For the budding chemist in all of us, Sokobond is a clever and compelling puzzle game that combines the creativity of problem-solving with the beauty of science. The game revolves around creating chemical compounds through the strategic movements of certain molecules. Each level is more difficult than the last, requiring players to think abstractly in order to solve the puzzle while learning about chemical bonds, elements and how they work at the same time.
Portal 2 might not just be the best puzzle game of all time, it might simply be the best game of all time. Delightfully funny, witty, challenging and above all informative, Portal 2 puts the player in the boots of a test subject in a malfunctioning facility that experiments with weird new technologies – one of which is a portal gun. It’s a beautifully simple concept. The gun allows the player to open a blue portal and an orange portal, which are then interconnected; if something goes through one portal it comes out the other. The game explores the multitude of different ways in which puzzles can be created and solved within this world and based on these mechanics and devices. It’s fun, hilarious and requires some logical thought to progress from start to finish.

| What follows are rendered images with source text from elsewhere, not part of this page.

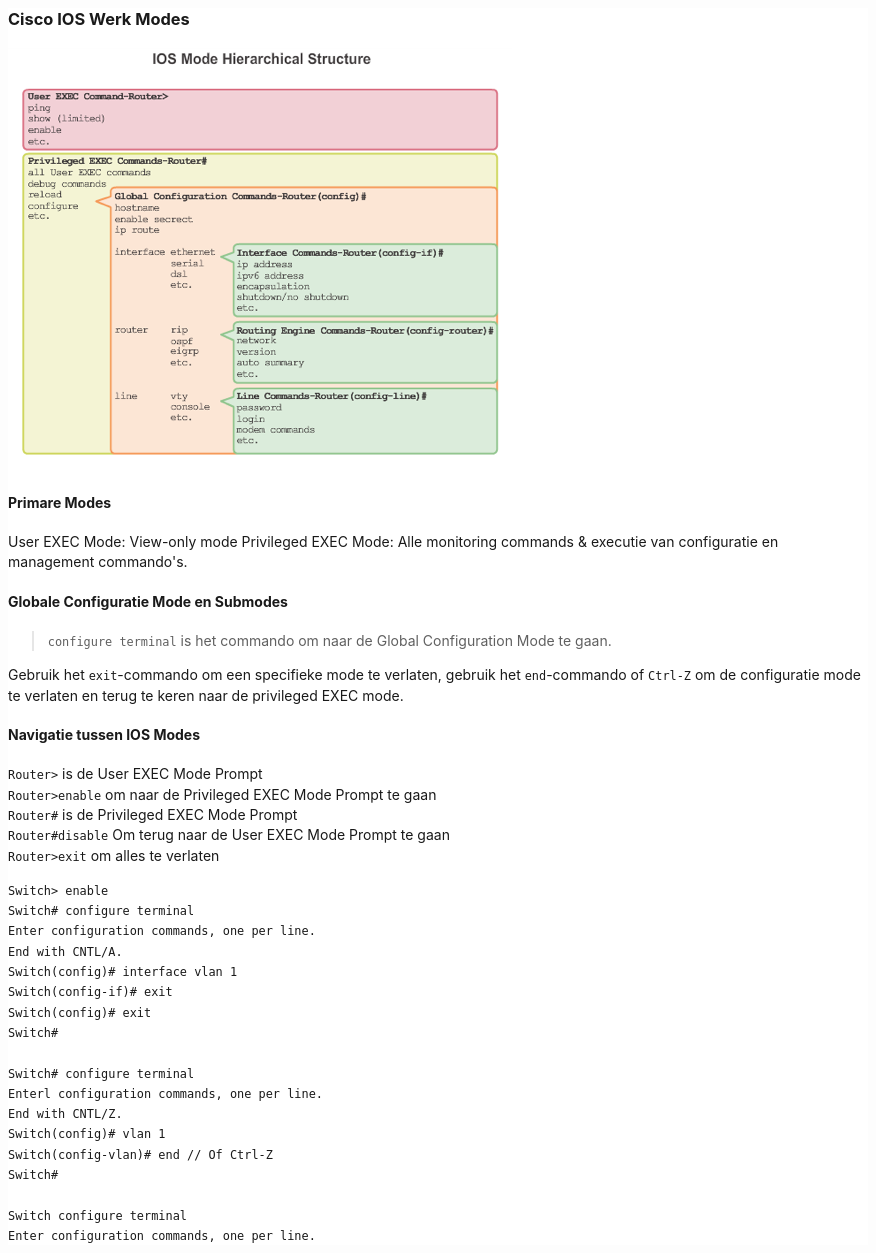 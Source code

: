 ### Cisco IOS Werk Modes

![](/afbeeldingen/1ste-jaar/semester-II/Computernetwerken-I/ios_werk_modes.png)

#### Primare Modes

User EXEC Mode: View-only mode
Privileged EXEC Mode: Alle monitoring commands & executie van configuratie en management commando's.

#### Globale Configuratie Mode en Submodes

> `configure terminal` is het commando om naar de Global Configuration Mode te gaan.

Gebruik het `exit`-commando om een specifieke mode te verlaten, gebruik het `end`-commando of `Ctrl-Z` om de configuratie mode te verlaten en terug te keren naar de privileged EXEC mode.


#### Navigatie tussen IOS Modes

`Router>` is de User EXEC Mode Prompt<br>
`Router>enable` om naar de Privileged EXEC Mode Prompt te gaan<br>
`Router#` is de Privileged EXEC Mode Prompt<br>
`Router#disable` Om terug naar de User EXEC Mode Prompt te gaan<br>
`Router>exit` om alles te verlaten 

```terminal
Switch> enable
Switch# configure terminal
Enter configuration commands, one per line.
End with CNTL/A.
Switch(config)# interface vlan 1
Switch(config-if)# exit
Switch(config)# exit
Switch#

Switch# configure terminal
Enterl configuration commands, one per line.
End with CNTL/Z.
Switch(config)# vlan 1
Switch(config-vlan)# end // Of Ctrl-Z
Switch#

Switch configure terminal
Enter configuration commands, one per line.
```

Civilization is a game (and a series of games) that simulates the rising and falling of civilizations. It allows the player to build up a culture and economy, starting from the dawn of civilization and continuing to present times and beyond. The player is able to manipulate and determine what technology, culture and civics a certain people should develop. It also requires the player to engage in diplomacy with other nations, a crucial part of the game if the player’s civilization is to thrive and avoid all-out warfare. It teaches players not only about the various different cultures and cities that exist in the world, but about democracy, warfare, politics, geography, history and critical thinking.
Ever wish you could explore the stars from the comfort of your own home? Star Chart lets you do just that. It’s a virtual reality simulation that occurs in real-time, allowing players to navigate the solar system and beyond, compare the size of planets and stars, pick out constellations and become lost and awe-struck in the vastness of the universe. It’s not only a game, but an example of how virtual reality can be used as a learning and exploratory tool.
If you’ve ever wanted to educate your young ones about the dangers of global warming and climate change, then Cleanopolis is the way forward. It’s another VR game that tasks the player with ridding the city of Cleanopolis of its harrowing CO2 cloud. It’s a fun little game full of mini-games and puzzles and a treasure trove of information when it comes to enlightening youngsters about global warming.